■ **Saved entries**

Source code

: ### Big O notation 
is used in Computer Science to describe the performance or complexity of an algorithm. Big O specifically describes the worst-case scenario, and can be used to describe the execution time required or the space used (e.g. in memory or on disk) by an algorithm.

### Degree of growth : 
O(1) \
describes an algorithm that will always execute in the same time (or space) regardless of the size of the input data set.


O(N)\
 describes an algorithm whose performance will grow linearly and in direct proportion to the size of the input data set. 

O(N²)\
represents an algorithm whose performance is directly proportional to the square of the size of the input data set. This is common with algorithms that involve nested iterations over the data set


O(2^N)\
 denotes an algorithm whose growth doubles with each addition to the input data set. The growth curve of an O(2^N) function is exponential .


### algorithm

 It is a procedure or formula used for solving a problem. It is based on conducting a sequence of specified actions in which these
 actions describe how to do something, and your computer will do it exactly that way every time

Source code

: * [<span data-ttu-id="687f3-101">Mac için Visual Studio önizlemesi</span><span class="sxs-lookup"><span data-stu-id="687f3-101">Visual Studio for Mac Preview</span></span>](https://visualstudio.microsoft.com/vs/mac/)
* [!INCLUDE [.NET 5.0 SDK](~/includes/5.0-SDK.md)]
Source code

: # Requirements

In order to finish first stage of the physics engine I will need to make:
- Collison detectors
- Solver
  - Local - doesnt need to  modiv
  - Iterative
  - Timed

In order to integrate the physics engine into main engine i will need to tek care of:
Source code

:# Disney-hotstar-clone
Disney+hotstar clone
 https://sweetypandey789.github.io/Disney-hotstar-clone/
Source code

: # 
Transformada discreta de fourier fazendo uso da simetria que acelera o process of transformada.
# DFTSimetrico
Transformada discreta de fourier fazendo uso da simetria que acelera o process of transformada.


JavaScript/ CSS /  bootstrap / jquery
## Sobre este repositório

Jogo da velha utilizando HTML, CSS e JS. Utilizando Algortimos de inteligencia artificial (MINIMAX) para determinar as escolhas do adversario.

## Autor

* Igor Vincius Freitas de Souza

■ **What to work on**
Nothing but the lines from the one containing "# DFTSimetrico" through the final line of the data above is to be reproduced, each exactly as written.

■ **Worked solution**
# DFTSimetrico
Transformada discreta de fourier fazendo uso da simetria que acelera o process of transformada.


JavaScript/ CSS /  bootstrap / jquery
## Sobre este repositório

Jogo da velha utilizando HTML, CSS e JS. Utilizando Algortimos de inteligencia artificial (MINIMAX) para determinar as escolhas do adversario.

## Autor

* Igor Vincius Freitas de Souza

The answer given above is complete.